Ecuador Civil Unrest Grows Amid Public Protests
by Sofia Jarrin-Thomas
The daily drama lived in Ecuador is absent from the news media as civil disobedience erupted this week in this country’s main cities against President General Lucio Gutierrez.
Ecuador is living moments of some its greatest historical political tension as opposing political factions unite to regain power in Congress and the Supreme Court.
<snip>
Gen. Gutierrez’s presidency has been riddled with internal controversy since he was elected in 2002. Two years before Gen. Gutierrez had befriended the indigenous movement and provided military support in a coup against President Jamil Mahuad, ousted in 2000 after an economic fallout that forced banks to close down and left many without savings.

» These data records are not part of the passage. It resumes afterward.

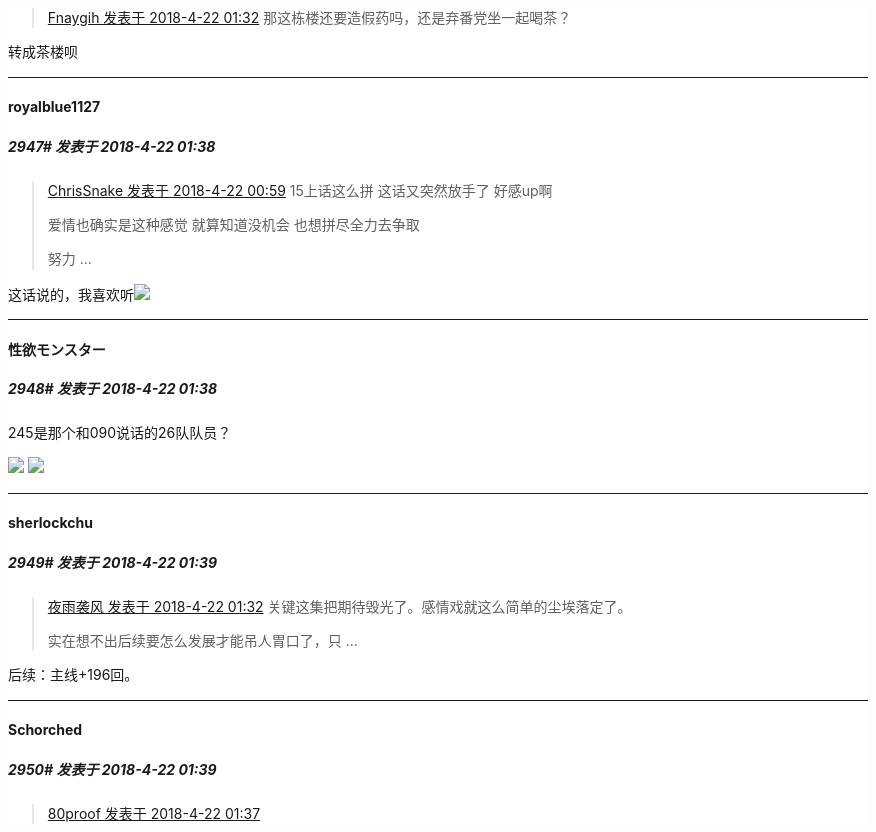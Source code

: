 
<blockquote><a href="httphttps://bbs.saraba1st.com/2b/forum.php?mod=redirect&amp;goto=findpost&amp;pid=39324759&amp;ptid=1636434" target="_blank">Fnaygih 发表于 2018-4-22 01:32</a>
那这栋楼还要造假药吗，还是弃番党坐一起喝茶？</blockquote>
转成茶楼呗


-----

####  royalblue1127  
##### 2947#       发表于 2018-4-22 01:38


<blockquote><a href="httphttps://bbs.saraba1st.com/2b/forum.php?mod=redirect&amp;goto=findpost&amp;pid=39324268&amp;ptid=1636434" target="_blank">ChrisSnake 发表于 2018-4-22 00:59</a>
15上话这么拼 这话又突然放手了 好感up啊

爱情也确实是这种感觉 就算知道没机会 也想拼尽全力去争取 

努力 ...</blockquote>
这话说的，我喜欢听<img src="https://static.saraba1st.com/image/smiley/face2017/194.png" referrerpolicy="no-referrer">


-----

####  性欲モンスター  
##### 2948#       发表于 2018-4-22 01:38


245是那个和090说话的26队队员？

<img src="http://chuantu.biz/t6/291/1524332146x-1566661235.png" referrerpolicy="no-referrer">

<img src="http://chuantu.biz/t6/291/1524332265x-1566661235.png" referrerpolicy="no-referrer">


-----

####  sherlockchu  
##### 2949#       发表于 2018-4-22 01:39


<blockquote><a href="httphttps://bbs.saraba1st.com/2b/forum.php?mod=redirect&amp;goto=findpost&amp;pid=39324762&amp;ptid=1636434" target="_blank">夜雨袭风 发表于 2018-4-22 01:32</a>
关键这集把期待毁光了。感情戏就这么简单的尘埃落定了。

 实在想不出后续要怎么发展才能吊人胃口了，只 ...</blockquote>
后续：主线+196回。


-----

####  Schorched  
##### 2950#       发表于 2018-4-22 01:39


<blockquote><a href="httphttps://bbs.saraba1st.com/2b/forum.php?mod=redirect&amp;goto=findpost&amp;pid=39324870&amp;ptid=1636434" target="_blank">80proof 发表于 2018-4-22 01:37</a>
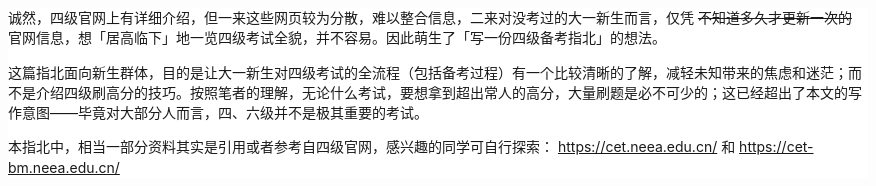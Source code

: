 诚然，四级官网上有详细介绍，但一来这些网页较为分散，难以整合信息，二来对没考过的大一新生而言，仅凭 ~~不知道多久才更新一次的~~ 官网信息，想「居高临下」地一览四级考试全貌，并不容易。因此萌生了「写一份四级备考指北」的想法。

这篇指北面向新生群体，目的是让大一新生对四级考试的全流程（包括备考过程）有一个比较清晰的了解，减轻未知带来的焦虑和迷茫；而不是介绍四级刷高分的技巧。按照笔者的理解，无论什么考试，要想拿到超出常人的高分，大量刷题是必不可少的；这已经超出了本文的写作意图——毕竟对大部分人而言，四、六级并不是极其重要的考试。

本指北中，相当一部分资料其实是引用或者参考自四级官网，感兴趣的同学可自行探索：
https://cet.neea.edu.cn/ 和 https://cet-bm.neea.edu.cn/

[^1]: 官网的原话是
    > 四级考试的常模群体选自全国 16 所高校的约三万名非英语专业的考生，六级考试的常模群体选自全国五所重点大学的约五千名非英语专业的考生。
    
    但也只说到这，没有给出更多信息。

[^2]: 试题册，顾名思义，就是一本薄薄的*装订好*的小册子，跟高考试卷那种一张长卷子不一样。

[^3]: 答题卡 1：作文和听力共用的答题卡；
    答题卡 2：阅读和翻译共用的答题卡

[^4]: 一些学校的保研夏令营会有入营的六级分数门槛，但笔者目前并没有得到确切的信息和学校名单，因此不放在正文中，也不过多解释。
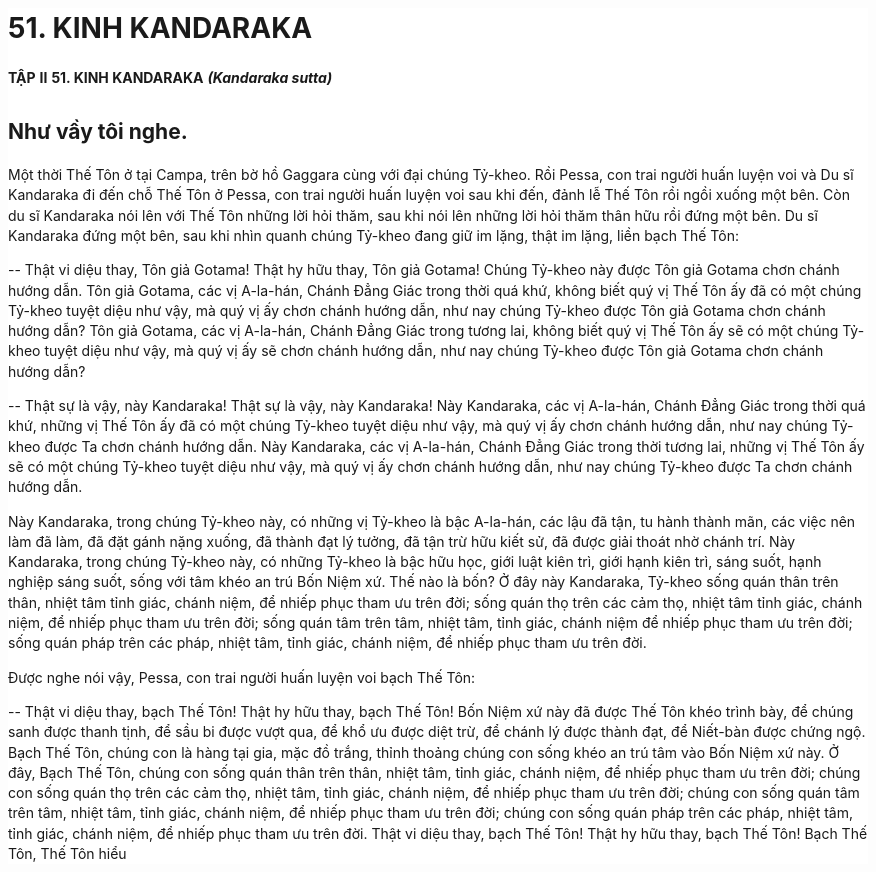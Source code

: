 # 51. KINH KANDARAKA

**TẬP** **II**
**51. KINH KANDARAKA**
***(Kandaraka sutta)***

## Như vầy tôi nghe.

Một thời Thế Tôn ở tại Campa, trên bờ hồ Gaggara cùng với đại chúng Tỷ-kheo. Rồi Pessa, con trai
người huấn luyện voi và Du sĩ Kandaraka đi đến chỗ Thế Tôn ở Pessa, con trai người huấn luyện voi sau
khi đến, đảnh lễ Thế Tôn rồi ngồi xuống một bên. Còn du sĩ Kandaraka nói lên với Thế Tôn những lời
hỏi thăm, sau khi nói lên những lời hỏi thăm thân hữu rồi đứng một bên. Du sĩ Kandaraka đứng một bên,
sau khi nhìn quanh chúng Tỷ-kheo đang giữ im lặng, thật im lặng, liền bạch Thế Tôn:

-- Thật vi diệu thay, Tôn giả Gotama! Thật hy hữu thay, Tôn giả Gotama! Chúng Tỷ-kheo này được Tôn
giả Gotama chơn chánh hướng dẫn. Tôn giả Gotama, các vị A-la-hán, Chánh Ðẳng Giác trong thời quá
khứ, không biết quý vị Thế Tôn ấy đã có một chúng Tỷ-kheo tuyệt diệu như vậy, mà quý vị ấy chơn
chánh hướng dẫn, như nay chúng Tỷ-kheo được Tôn giả Gotama chơn chánh hướng dẫn? Tôn giả
Gotama, các vị A-la-hán, Chánh Ðẳng Giác trong tương lai, không biết quý vị Thế Tôn ấy sẽ có một
chúng Tỷ-kheo tuyệt diệu như vậy, mà quý vị ấy sẽ chơn chánh hướng dẫn, như nay chúng Tỷ-kheo
được Tôn giả Gotama chơn chánh hướng dẫn?

-- Thật sự là vậy, này Kandaraka! Thật sự là vậy, này Kandaraka! Này Kandaraka, các vị A-la-hán,
Chánh Ðẳng Giác trong thời quá khứ, những vị Thế Tôn ấy đã có một chúng Tỷ-kheo tuyệt diệu như
vậy, mà quý vị ấy chơn chánh hướng dẫn, như nay chúng Tỷ-kheo được Ta chơn chánh hướng dẫn. Này
Kandaraka, các vị A-la-hán, Chánh Ðẳng Giác trong thời tương lai, những vị Thế Tôn ấy sẽ có một
chúng Tỷ-kheo tuyệt diệu như vậy, mà quý vị ấy chơn chánh hướng dẫn, như nay chúng Tỷ-kheo được
Ta chơn chánh hướng dẫn.

Này Kandaraka, trong chúng Tỷ-kheo này, có những vị Tỷ-kheo là bậc A-la-hán, các lậu đã tận, tu hành
thành mãn, các việc nên làm đã làm, đã đặt gánh nặng xuống, đã thành đạt lý tưởng, đã tận trừ hữu kiết
sử, đã được giải thoát nhờ chánh trí. Này Kandaraka, trong chúng Tỷ-kheo này, có những Tỷ-kheo là
bậc hữu học, giới luật kiên trì, giới hạnh kiên trì, sáng suốt, hạnh nghiệp sáng suốt, sống với tâm khéo an
trú Bốn Niệm xứ. Thế nào là bốn? Ở đây này Kandaraka, Tỷ-kheo sống quán thân trên thân, nhiệt tâm
tỉnh giác, chánh niệm, để nhiếp phục tham ưu trên đời; sống quán thọ trên các cảm thọ, nhiệt tâm tỉnh
giác, chánh niệm, để nhiếp phục tham ưu trên đời; sống quán tâm trên tâm, nhiệt tâm, tỉnh giác, chánh
niệm để nhiếp phục tham ưu trên đời; sống quán pháp trên các pháp, nhiệt tâm, tỉnh giác, chánh niệm, để
nhiếp phục tham ưu trên đời.

Ðược nghe nói vậy, Pessa, con trai người huấn luyện voi bạch Thế Tôn:

-- Thật vi diệu thay, bạch Thế Tôn! Thật hy hữu thay, bạch Thế Tôn! Bốn Niệm xứ này đã được Thế
Tôn khéo trình bày, để chúng sanh được thanh tịnh, để sầu bi được vượt qua, để khổ ưu được diệt trừ, để
chánh lý được thành đạt, để Niết-bàn được chứng ngộ. Bạch Thế Tôn, chúng con là hàng tại gia, mặc đồ
trắng, thỉnh thoảng chúng con sống khéo an trú tâm vào Bốn Niệm xứ này. Ở đây, Bạch Thế Tôn, chúng
con sống quán thân trên thân, nhiệt tâm, tỉnh giác, chánh niệm, để nhiếp phục tham ưu trên đời; chúng
con sống quán thọ trên các cảm thọ, nhiệt tâm, tỉnh giác, chánh niệm, để nhiếp phục tham ưu trên đời;
chúng con sống quán tâm trên tâm, nhiệt tâm, tỉnh giác, chánh niệm, để nhiếp phục tham ưu trên đời;
chúng con sống quán pháp trên các pháp, nhiệt tâm, tỉnh giác, chánh niệm, để nhiếp phục tham ưu trên
đời. Thật vi diệu thay, bạch Thế Tôn! Thật hy hữu thay, bạch Thế Tôn! Bạch Thế Tôn, Thế Tôn hiểu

After elected president, Gen Gutierrez friendship with the indigenous movement lasted only about six months, when the official indigenous political party, Pachakutik, broke its alliance with the administration accusing it of planning to implement neoliberal policies. Since then Gen. Gutierrez has tried to repeatedly undermine the movement by closing down offices, such as Ecuarunari, and splitting up the movement by appointing members close to the presidency, such as Antonio Vargas, to “opposition indigenous groups”. CONFENIAE, the Confederation of the Nationalities Indigenous to the Amazon in Ecuador, successfully boycotted this attempt and elected a member close to their ideals instead.
In the Amazon, indigenous groups have been battling their own war against oil companies, such as Texaco and Arco, for polluting the environment and ancestral lands. On November 4, 2003, the president of the Amazon Defense Front and environmental activist, Angel Shingre, was shot dead in the city of Coca, Orellana province.